APIBind is not finished AFAICS and I do not even remotely understand the documentation you currently have for it. If others find it usable to solve this problem that is fine by me.
A step by step explanation of how it works and feature organisation is in the slides at https://github.com/boostcon/cppnow_presentations_2015/raw/master/files /A-review-of-Cxx-11-14-only-Boost-libraries-Fiber-AFIO-DI-and-APIBind. pdf
Rationale is at https://svn.boost.org/trac/boost/wiki/BestPracticeHandbook#a16.COUPLIN G:Considerallowingyourlibraryuserstodependencyinjectyourdependencieson otherlibraries
What remains lacking is a step by step tutorial, but it's hardly difficult. I noticed at C++ Now I didn't find anyone didn't fully understand what was going on and how it worked, indeed Beman mentioned the same technique had been in use in C++ 11 standard library implementations for many years now.

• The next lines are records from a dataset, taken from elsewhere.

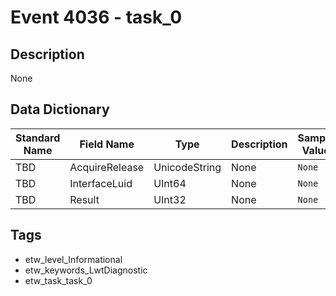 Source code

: # Event 4036 - task_0

## Description
None

## Data Dictionary
|Standard Name|Field Name|Type|Description|Sample Value|
|---|---|---|---|---|
|TBD|AcquireRelease|UnicodeString|None|`None`|
|TBD|InterfaceLuid|UInt64|None|`None`|
|TBD|Result|UInt32|None|`None`|

## Tags
* etw_level_Informational
* etw_keywords_LwtDiagnostic
* etw_task_task_0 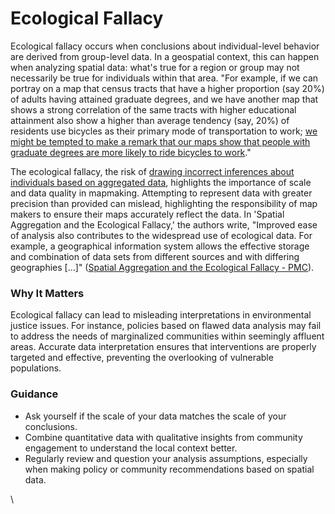 # Ecological Fallacy

Ecological fallacy occurs when conclusions about individual-level behavior are derived from group-level data. In a geospatial context, this can happen when analyzing spatial data: what's true for a region or group may not necessarily be true for individuals within that area. "For example, if we can portray on a map that census tracts that have a higher proportion (say 20%) of adults having attained graduate degrees, and we have another map that shows a strong correlation of the same tracts with higher educational attainment also show a higher than average tendency (say, 20%) of residents use bicycles as their primary mode of transportation to work; [we might be tempted to make a remark that our maps show that people with graduate degrees are more likely to ride bicycles to work](https://www.pbcgis.com/normalize/)."

The ecological fallacy, the risk of [drawing incorrect inferences about individuals based on aggregated data](https://mgimond.github.io/Spatial/pitfalls-to-avoid.html#ecological-fallacy), highlights the importance of scale and data quality in mapmaking. Attempting to represent data with greater precision than provided can mislead, highlighting the responsibility of map makers to ensure their maps accurately reflect the data. In 'Spatial Aggregation and the Ecological Fallacy,' the authors write, "Improved ease of analysis also contributes to the widespread use of ecological data. For example, a geographical information system allows the effective storage and combination of data sets from different sources and with differing geographies \[…]" ([Spatial Aggregation and the Ecological Fallacy - PMC](https://www.ncbi.nlm.nih.gov/pmc/articles/PMC4209486/)).

### **Why It Matters**

Ecological fallacy can lead to misleading interpretations in environmental justice issues. For instance, policies based on flawed data analysis may fail to address the needs of marginalized communities within seemingly affluent areas. Accurate data interpretation ensures that interventions are properly targeted and effective, preventing the overlooking of vulnerable populations.

### **Guidance**

* Ask yourself if the scale of your data matches the scale of your conclusions.
* Combine quantitative data with qualitative insights from community engagement to understand the local context better.
* Regularly review and question your analysis assumptions, especially when making policy or community recommendations based on spatial data.

\
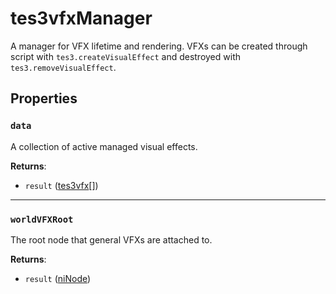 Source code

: # tes3vfxManager
<div class="search_terms" style="display: none">tes3vfxmanager, vfxmanager</div>

<!---
	This file is autogenerated. Do not edit this file manually. Your changes will be ignored.
	More information: https://github.com/MWSE/MWSE/tree/master/docs
-->

A manager for VFX lifetime and rendering. VFXs can be created through script with `tes3.createVisualEffect` and destroyed with `tes3.removeVisualEffect`.

## Properties

### `data`
<div class="search_terms" style="display: none">data</div>

A collection of active managed visual effects.

**Returns**:

* `result` ([tes3vfx](../../types/tes3vfx)[])

***

### `worldVFXRoot`
<div class="search_terms" style="display: none">worldvfxroot</div>

The root node that general VFXs are attached to.

**Returns**:

* `result` ([niNode](../../types/niNode))

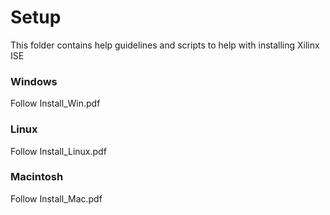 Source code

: Setup
=====
This folder contains help guidelines and scripts to help with installing Xilinx ISE

### Windows

Follow Install_Win.pdf

### Linux

Follow Install_Linux.pdf

### Macintosh

Follow Install_Mac.pdf
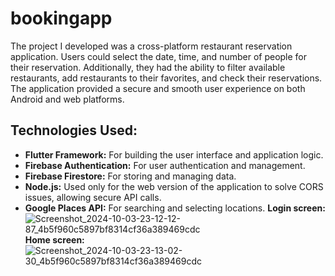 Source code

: # bookingapp
The project I developed was a cross-platform restaurant reservation application. Users could select the date, time, and number of people for their reservation. Additionally, they had the ability to filter available restaurants, add restaurants to their favorites, and check their reservations. The application provided a secure and smooth user experience on both Android and web platforms.

## Technologies Used:
* **Flutter Framework:** For building the user interface and application logic.
* **Firebase Authentication:** For user authentication and management.
* **Firebase Firestore:** For storing and managing data.
* **Node.js:** Used only for the web version of the application to solve CORS issues, allowing secure API calls.
* **Google Places API:** For searching and selecting locations.
**Login screen:**
![Screenshot_2024-10-03-23-12-12-87_4b5f960c5897bf8314cf36a389469cdc](https://github.com/user-attachments/assets/fff16d5c-288e-44bd-bf8c-d048d77275f3)
**Home screen:**
![Screenshot_2024-10-03-23-13-02-30_4b5f960c5897bf8314cf36a389469cdc](https://github.com/user-attachments/assets/17b42c3b-3e80-4940-a26b-337058192c5b)


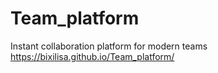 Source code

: # Team_platform
 Instant collaboration platform for modern teams
 https://bixilisa.github.io/Team_platform/
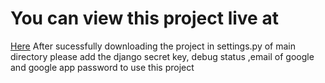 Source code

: <h1> You can view this project live at </h1>
<a href="https://himalayakart.onrender.com/">Here</a>
After sucessfully downloading the project in settings.py of main directory please add the django secret key, debug status ,email of google and google app password to use this project
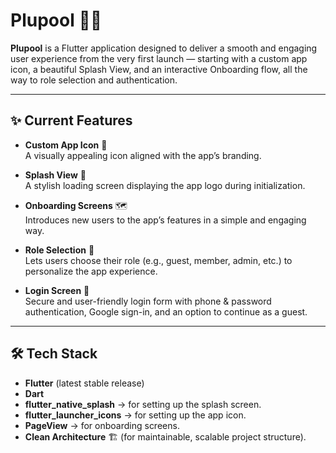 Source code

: # Plupool 🏊‍♀️

**Plupool** is a Flutter application designed to deliver a smooth and engaging user experience from the very first launch — starting with a custom app icon, a beautiful Splash View, and an interactive Onboarding flow, all the way to role selection and authentication.  

---

## ✨ Current Features  

- **Custom App Icon** 📱  
  A visually appealing icon aligned with the app’s branding.  

- **Splash View** 🚀  
  A stylish loading screen displaying the app logo during initialization.  

- **Onboarding Screens** 🗺  
  Introduces new users to the app’s features in a simple and engaging way.  

- **Role Selection** 👥  
  Lets users choose their role (e.g., guest, member, admin, etc.) to personalize the app experience.  

- **Login Screen** 🔐  
  Secure and user-friendly login form with phone & password authentication, Google sign-in, and an option to continue as a guest.  

---

## 🛠️ Tech Stack  

- **Flutter** (latest stable release)  
- **Dart**  
- **flutter_native_splash** → for setting up the splash screen.  
- **flutter_launcher_icons** → for setting up the app icon.  
- **PageView** → for onboarding screens.  
- **Clean Architecture** 🏗 (for maintainable, scalable project structure).  
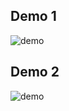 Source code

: ## Demo 1
![demo](http://i.imgur.com/wIsaQi6.gif)

## Demo 2
![demo](http://i.imgur.com/YR0TjHN.gif)
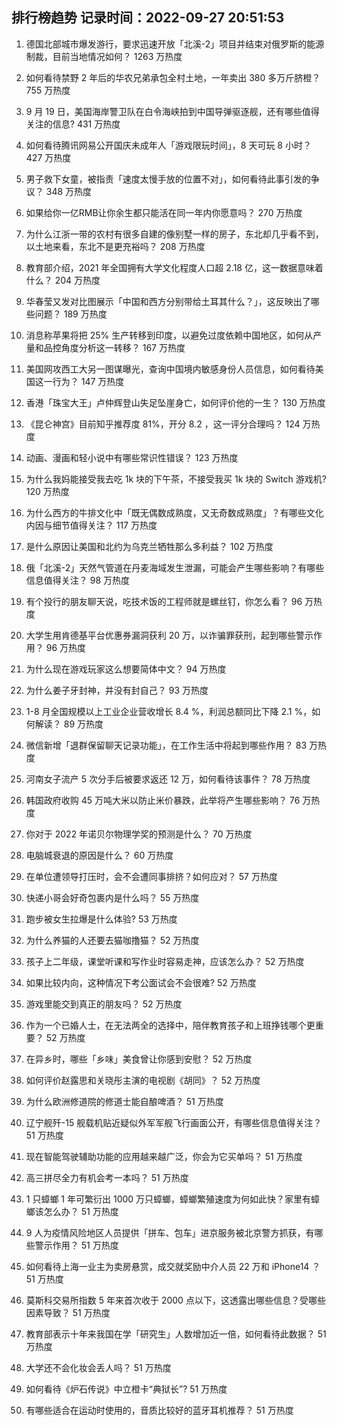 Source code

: 
## 排行榜趋势 记录时间：2022-09-27 20:51:53
  
  1. 德国北部城市爆发游行，要求迅速开放「北溪-2」项目并结束对俄罗斯的能源制裁，目前当地情况如何？ 1263 万热度
    
  2. 如何看待禁野 2 年后的华农兄弟承包全村土地，一年卖出 380 多万斤脐橙？ 755 万热度
    
  3. 9 月 19 日，美国海岸警卫队在白令海峡拍到中国导弹驱逐舰，还有哪些值得关注的信息? 431 万热度
    
  4. 如何看待腾讯网易公开国庆未成年人「游戏限玩时间」，8 天可玩 8 小时？ 427 万热度
    
  5. 男子救下女童，被指责「速度太慢手放的位置不对」，如何看待此事引发的争议？ 348 万热度
    
  6. 如果给你一亿RMB让你余生都只能活在同一年内你愿意吗？ 270 万热度
    
  7. 为什么江浙一带的农村有很多自建的像别墅一样的房子，东北却几乎看不到，以土地来看，东北不是更充裕吗？ 208 万热度
    
  8. 教育部介绍，2021 年全国拥有大学文化程度人口超 2.18 亿，这一数据意味着什么？ 204 万热度
    
  9. 华春莹又发对比图展示「中国和西方分别带给土耳其什么？」，这反映出了哪些问题？ 189 万热度
    
  10. 消息称苹果将把 25% 生产转移到印度，以避免过度依赖中国地区，如何从产量和品控角度分析这一转移？ 167 万热度
    
  11. 美国网攻西工大另一图谋曝光，查询中国境内敏感身份人员信息，如何看待美国这一行为？ 147 万热度
    
  12. 香港「珠宝大王」卢仲辉登山失足坠崖身亡，如何评价他的一生？ 130 万热度
    
  13. 《昆仑神宫》目前知乎推荐度 81%，开分 8.2 ，这一评分合理吗？ 124 万热度
    
  14. 动画、漫画和轻小说中有哪些常识性错误？ 123 万热度
    
  15. 为什么我妈能接受我去吃 1k 块的下午茶，不接受我买 1k 块的 Switch 游戏机? 120 万热度
    
  16. 为什么西方的牛排文化中「既无偶数成熟度，又无奇数成熟度」？有哪些文化内因与细节值得关注？ 117 万热度
    
  17. 是什么原因让美国和北约为乌克兰牺牲那么多利益？ 102 万热度
    
  18. 俄「北溪-2」天然气管道在丹麦海域发生泄漏，可能会产生哪些影响？有哪些信息值得关注？ 98 万热度
    
  19. 有个投行的朋友聊天说，吃技术饭的工程师就是螺丝钉，你怎么看？ 96 万热度
    
  20. 大学生用肯德基平台优惠券漏洞获利 20 万，以诈骗罪获刑，起到哪些警示作用？ 96 万热度
    
  21. 为什么现在游戏玩家这么想要简体中文？ 94 万热度
    
  22. 为什么姜子牙封神，并没有封自己？ 93 万热度
    
  23. 1-8 月全国规模以上工业企业营收增长 8.4 %，利润总额同比下降 2.1 %，如何解读？ 89 万热度
    
  24. 微信新增「退群保留聊天记录功能」，在工作生活中将起到哪些作用？ 83 万热度
    
  25. 河南女子流产 5 次分手后被要求返还 12 万，如何看待该事件？ 78 万热度
    
  26. 韩国政府收购 45 万吨大米以防止米价暴跌，此举将产生哪些影响？ 76 万热度
    
  27. 你对于 2022 年诺贝尔物理学奖的预测是什么？ 70 万热度
    
  28. 电脑城衰退的原因是什么？ 60 万热度
    
  29. 在单位遭领导打压时，会不会遭同事排挤？如何应对？ 57 万热度
    
  30. 快递小哥会好奇包裹内是什么吗？ 55 万热度
    
  31. 跑步被女生拉爆是什么体验? 53 万热度
    
  32. 为什么养猫的人还要去猫咖撸猫？ 52 万热度
    
  33. 孩子上二年级，课堂听课和写作业时容易走神，应该怎么办？ 52 万热度
    
  34. 如果比较内向，这种情况下考公面试会不会很难? 52 万热度
    
  35. 游戏里能交到真正的朋友吗？ 52 万热度
    
  36. 作为一个已婚人士，在无法两全的选择中，陪伴教育孩子和上班挣钱哪个更重要？ 52 万热度
    
  37. 在异乡时，哪些「乡味」美食曾让你感到安慰？ 52 万热度
    
  38. 如何评价赵露思和关晓彤主演的电视剧《胡同》？ 52 万热度
    
  39. 为什么欧洲修道院的修道士能自酿啤酒？ 51 万热度
    
  40. 辽宁舰歼-15 舰载机贴近疑似外军军舰飞行画面公开，有哪些信息值得关注？ 51 万热度
    
  41. 现在智能驾驶辅助功能的应用越来越广泛，你会为它买单吗？ 51 万热度
    
  42. 高三拼尽全力有机会考一本吗？ 51 万热度
    
  43. 1 只蟑螂 1 年可繁衍出 1000 万只蟑螂，蟑螂繁殖速度为何如此快？家里有蟑螂该怎么办？ 51 万热度
    
  44. 9 人为疫情风险地区人员提供「拼车、包车」进京服务被北京警方抓获，有哪些警示作用？ 51 万热度
    
  45. 如何看待上海一业主为卖房悬赏，成交就奖励中介人员 22 万和 iPhone14 ？ 51 万热度
    
  46. 莫斯科交易所指数 5 年来首次收于 2000 点以下，这透露出哪些信息？受哪些因素导致？ 51 万热度
    
  47. 教育部表示十年来我国在学「研究生」人数增加近一倍，如何看待此数据？ 51 万热度
    
  48. 大学还不会化妆会丢人吗？ 51 万热度
    
  49. 如何看待《炉石传说》中立橙卡“典狱长”? 51 万热度
    
  50. 有哪些适合在运动时使用的，音质比较好的蓝牙耳机推荐？ 51 万热度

Thanks for the links. I admit I get frustrated when documentation starts off explaining to me how to use XXX without telling me what XXX is about first. If the only thing lacking is a step by step tutorial wouldn't it be better to remove the "What state is this tool in ?" in your readme.md which implies that what you are doing is not close to being finished ?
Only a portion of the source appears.